About this blog

I was diagnosed with breast cancer on June 11, 2010. As a result of my treatment, I have lymphedema in my left arm. I draw my strength from the Lord, as well as my family's Scots-Irish heritage. Our Graham's were a tough and scrappy bunch of fighters on the Scottish/English border. They came to America and continued to fight when necessary: in the American Revolution; the Civil War; and my brother is a Captain in the U.S. Army. My ancestors settled this country against all odds. My great-grandmothers on both sides of the family were pioneer women who settled the West. Along with that heritage, and the full armor of God, I am walking the walk and fighting the good fight.

Tuesday, January 10, 2012

It's not about the boobs

One thing that kind of bothered me during the 3 Day walk last November. It isn't isolated to the 3 Day, not is it a Komen issue. It is a part of much of the "breast cancer awareness" hoopla. I had seen it before, but was immersed in it to a much greater degree during the walk. Walking 20 miles a day gave me plenty of opportunity to think and explore my feelings about it.

Its the emphasis on breasts.  The over-emphasis. In one way, its kind of a "duh" statement. Of course there is talk about breasts...its breast cancer.   You can see this in many of the slogans and team names for these awareness events:  save the ta-tas;  save second base; boobie crew; you name it. I've even seen pre-pubescent boys sporting bracelets that say "I love boobies." Presumably this helps raise awareness among the middle school crowd?  (As if middle school boys weren't aware of breasts, even if a little afraid of them!)  Or how about men wearing shirts declaring themselves "official inspectors," offering their "services" for women who need help with their self exams.

Is the goal of all of this is to save a pair of breasts?  Have we failed if breasts are not saved?  Does life cease being meaningful without them?

During the 3 Day walk, as well as the American Cancer Society's Making Strides Against Breast Cancer walk, there were tons of signs saying things like this, people wearing huge fake breasts, making a joke of it.  Don't get me wrong, I'm not against finding levity in a bad situation.  In fact, I would venture to say I have a pretty good sense of humor and let a lot of stuff roll off my back.  One series of signs got to me, it said:

"Imagine a world without boobs." 

As if it were painting a picture of some worst case scenario, apocalyptic world. Yeah.  Well, its not so hard for me to imagine.  I don't have them, and I'm probably not ever going to get them. I'm flat as a pancake.  But you know what?  Its not the end of the world not to have had them "saved."  They key point is that I'm still here.  Here's the thing....even without breasts/boobs/ta-tas/a rack, breast cancer may still come back and claim my life.

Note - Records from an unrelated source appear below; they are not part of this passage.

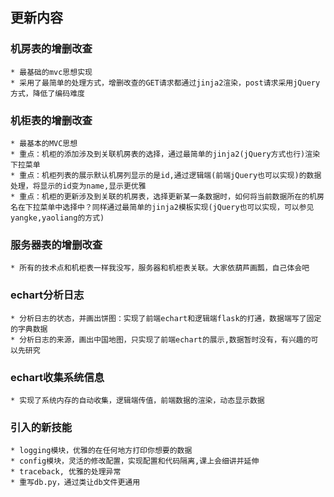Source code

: ## 更新内容
### 机房表的增删改查
    * 最基础的mvc思想实现
    * 采用了最简单的处理方式，增删改查的GET请求都通过jinja2渲染，post请求采用jQuery方式，降低了编码难度
### 机柜表的增删改查
    * 最基本的MVC思想
    * 重点：机柜的添加涉及到关联机房表的选择，通过最简单的jinja2(jQuery方式也行)渲染下拉菜单
    * 重点：机柜列表的展示默认机房列显示的是id,通过逻辑端(前端jQuery也可以实现)的数据处理，将显示的id变为name,显示更优雅
    * 重点：机柜的更新涉及到关联的机房表，选择更新某一条数据时，如何将当前数据所在的机房名在下拉菜单中选择中？同样通过最简单的jinja2模板实现(jQuery也可以实现，可以参见yangke,yaoliang的方式)

### 服务器表的增删改查
    * 所有的技术点和机柜表一样我没写，服务器和机柜表关联。大家依葫芦画瓢，自己体会吧

### echart分析日志
    * 分析日志的状态，并画出饼图：实现了前端echart和逻辑端flask的打通，数据端写了固定的字典数据
    * 分析日志的来源，画出中国地图，只实现了前端echart的展示,数据暂时没有，有兴趣的可以先研究

### echart收集系统信息
    * 实现了系统内存的自动收集，逻辑端传值，前端数据的渲染，动态显示数据

### 引入的新技能
    * logging模块，优雅的在任何地方打印你想要的数据
    * config模块，灵活的修改配置，实现配置和代码隔离,课上会细讲并延伸
    * traceback, 优雅的处理异常
    * 重写db.py，通过类让db文件更通用
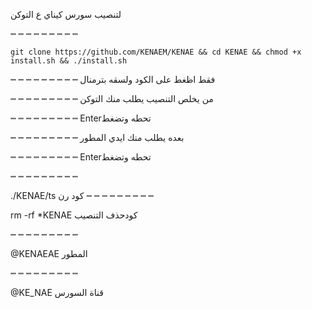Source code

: لتنصيب سورس كيناي ع التوكن

┉ ┉ ┉ ┉ ┉ ┉ ┉ ┉ ┉ 

`git clone https://github.com/KENAEM/KENAE && cd KENAE && chmod +x install.sh && ./install.sh`

┉ ┉ ┉ ┉ ┉ ┉ ┉ ┉ ┉ 
فقط اظغط على الكود ولسقه بترمنال

┉ ┉ ┉ ┉ ┉ ┉ ┉ ┉ ┉ 
من يخلص التنصيب يطلب منك التوكن

┉ ┉ ┉ ┉ ┉ ┉ ┉ ┉ ┉ 
Enterتحطه وتضغط

┉ ┉ ┉ ┉ ┉ ┉ ┉ ┉ ┉ 
بعده يطلب منك ايدي المطور 

┉ ┉ ┉ ┉ ┉ ┉ ┉ ┉ ┉ 
Enterتحطه وتضغط

┉ ┉ ┉ ┉ ┉ ┉ ┉ ┉ ┉
           
 ./KENAE/ts    كود رن
┉ ┉ ┉ ┉ ┉ ┉ ┉ ┉ ┉

rm -rf *KENAE   كودحذف التنصيب

┉ ┉ ┉ ┉ ┉ ┉ ┉ ┉ ┉

 
 @KENAEAE    المطور                                                                                

┉ ┉ ┉ ┉ ┉ ┉ ┉ ┉ ┉

@KE_NAE    قناة السورس
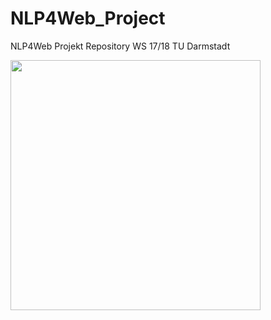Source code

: # NLP4Web_Project
NLP4Web Projekt Repository WS 17/18  TU Darmstadt

<img src="The Logo.jpg.png" width="400" height="400" />
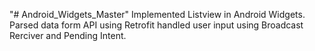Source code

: "# Android_Widgets_Master" 
Implemented Listview in Android Widgets. Parsed data form API using Retrofit handled user input using Broadcast Rerciver and Pending Intent.
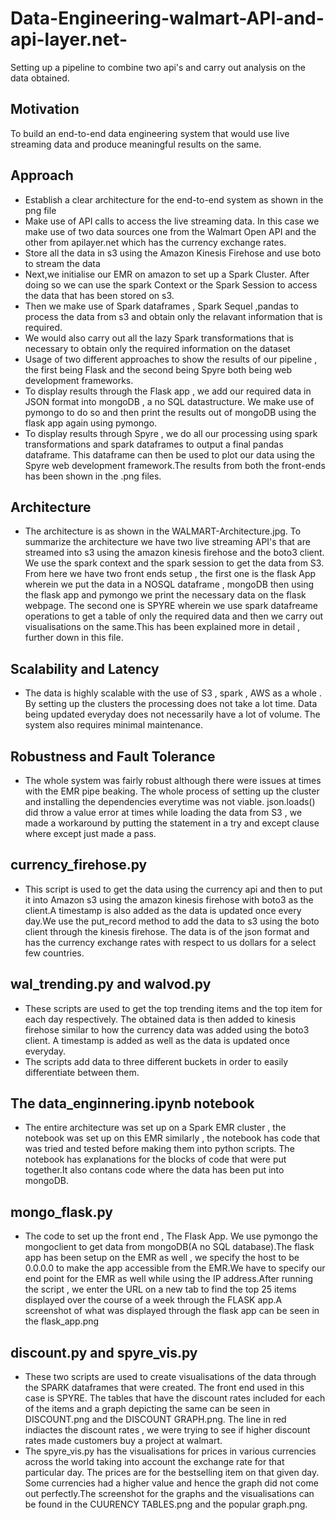 # Data-Engineering-walmart-API-and-api-layer.net-
Setting up a pipeline to combine two api's and carry out analysis on the data obtained.
## Motivation
To build an end-to-end data engineering system that would use live streaming data and produce meaningful results on the same.

## Approach 
- Establish a clear architecture for the end-to-end system as shown in the png file
- Make use of API calls to access the live streaming data. In this case we make use of two data sources one from the Walmart Open API and the other from apilayer.net which has the currency exchange rates.
- Store all the data in s3 using the Amazon Kinesis Firehose and use boto to stream the data
- Next,we initialise our EMR on amazon to set up a Spark Cluster. After doing so we can use the spark Context or the Spark      Session to access the data that has been stored on s3.
- Then we make use of Spark dataframes , Spark Sequel ,pandas to process the data from s3 and obtain only the relavant information that is required.
- We would also carry out all the lazy Spark transformations that is necessary to obtain only the required information on the dataset
- Usage of two different approaches to show the results of our pipeline , the first being Flask and the second being Spyre both being web development frameworks.
- To display results through the Flask app , we add our required data in JSON format into mongoDB , a no SQL datastructure. We make use of pymongo to do so and then print the results out of mongoDB using the flask app again using pymongo.
- To display results through Spyre , we do all our processing using spark transformations and spark dataframes to output a final pandas dataframe. This dataframe can then be used to plot our data using the Spyre web development framework.The results from both the front-ends has been shown in the .png files.

## Architecture
- The architecture is as shown in the WALMART-Architecture.jpg. To summarize the architecture we have two live streaming API's that are streamed into s3 using the amazon kinesis firehose and the boto3 client. We use the spark context and the spark session to get the data from S3. From here we have two front ends setup , the first one is the flask App wherein we put the data in a NOSQL dataframe , mongoDB then using the flask app and pymongo we print the necessary data on the flask webpage. The second one is SPYRE wherein we use spark datafreame operations to get a table of only the required data and then we carry out visualisations on the same.This has been explained more in detail , further down in this file.

## Scalability and Latency 
- The data is highly scalable with the use of S3 , spark , AWS as a whole . By setting up the clusters the processing does not take a lot time. Data being updated everyday does not necessarily have a lot of volume. The system also requires minimal maintenance.

## Robustness and Fault Tolerance
- The whole system was fairly robust although there were issues at times with the EMR pipe beaking. The whole process of setting up the cluster and installing the dependencies everytime was not viable. json.loads() did throw a value error at times while loading the data from S3 , we made a workaround by putting the statement in a try and except clause where except just made a pass.

## currency_firehose.py
- This script is used to get the data using the currency api and then to put it into Amazon s3 using the amazon kinesis firehose with boto3 as the client.A timestamp is also added as the data is updated once every day.We use the put_record method to add the data to s3 using the boto client through the kinesis firehose. The data is of the json format and has the currency exchange rates with respect to us dollars for a select few countries.

## wal_trending.py and walvod.py
- These scripts are used to get the top trending items and the top item for each day respectively. The obtained data is then added to kinesis firehose similar to how the currency data was added using the boto3 client. A timestamp is added as well as the data is updated once everyday.
- The scripts add data to three different buckets in order to easily differentiate between them.

## The data_enginnering.ipynb notebook
- The entire architecture was set up on a Spark EMR cluster , the notebook was set up on this EMR similarly , the notebook has code that was tried and tested before making them into python scripts. The notebook has explanations for the blocks of code that were put together.It also contans code where the data has been put into mongoDB.

## mongo_flask.py
- The code to set up the front end , The Flask App. We use pymongo the mongoclient to get data from mongoDB(A no SQL database).The flask app has been setup on the EMR as well , we specify the host to be 0.0.0.0 to make the app accessible from the EMR.We have to specify our end point for the EMR as well while using the IP address.After running the script , we enter the URL on a new tab to find the top 25 items displayed over the course of a week through the FLASK app.A screenshot of what was displayed through the flask app can be seen in the flask_app.png

## discount.py and spyre_vis.py
- These two scripts are used to create visualisations of the data through the SPARK dataframes that were created. The front end used in this case is SPYRE. The tables that have the discount rates included for each of the items and a graph depicting the same can be seen in DISCOUNT.png and the DISCOUNT GRAPH.png. The line in red indiactes the discount rates , we were trying to see if higher discount rates made customers buy a project at walmart.
- The spyre_vis.py has the visualisations for prices in various currencies across the world taking into account the exchange rate for that particular day. The prices are for the bestselling item on that given day. Some currencies had a higher value and hence the graph did not come out perfectly.The screenshot for the graphs and the visualisations can be found in the CUURENCY TABLES.png and the popular graph.png.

You see, its not about the boobs. It's about women's lives. Trust me, you can live without boobs.  Breast cancer in the breast(s) isn't what kills women.  It is when it metastasizes to other body parts that her fate is sealed.

I know that our society will never get away from these silly slogans and over-emphasis on breasts.  It brings out a little pre-pubescent silliness in everyone. Perhaps this is the first level of "awareness."  20 years ago, people were ashamed to even say "breast" cancer. I suppose this is some form of progress.  I just hope we can move beyond this adolescent level of addressing the issue and realize that its not about the boobs....its about the women.  Finding a cure means more than saving breasts.


  1. This is something that has always bothered me too. Don't save my "ta-tas"-- save my LIFE!
    Keep up the good work!
    God bless!

  2. Tonya,
    Right on! I guess if you've been reading my blog, you know where I stand on this issue! It's sexualization of women and a disease pure and simple. It's just wrong to focus so much on saving the breasts rather than saving the lives. Like you so correctly pointed out, it's not the tumor in the breast that kills, it's when the cancer metastisizes. That's what we need to be focusing on. Breast cancer shouldn't be turned into a joke, even if intentions are good. Sorry for my little rant. Great post. And good for you for participating in the walks/runs!

  3. Yes! It's not about the breasts - it's about lives. Thanks for writing this.

  4. I was struck by the same thing when I walked in the Avon 2-Day last summer! Just last week, I wrote a similar post: http://www.lemondroppie.com/2012/01/on-my-soapbox-facebook-statuses-spin-cycle/

    I may have lost a breast to cancer, but I'm still here!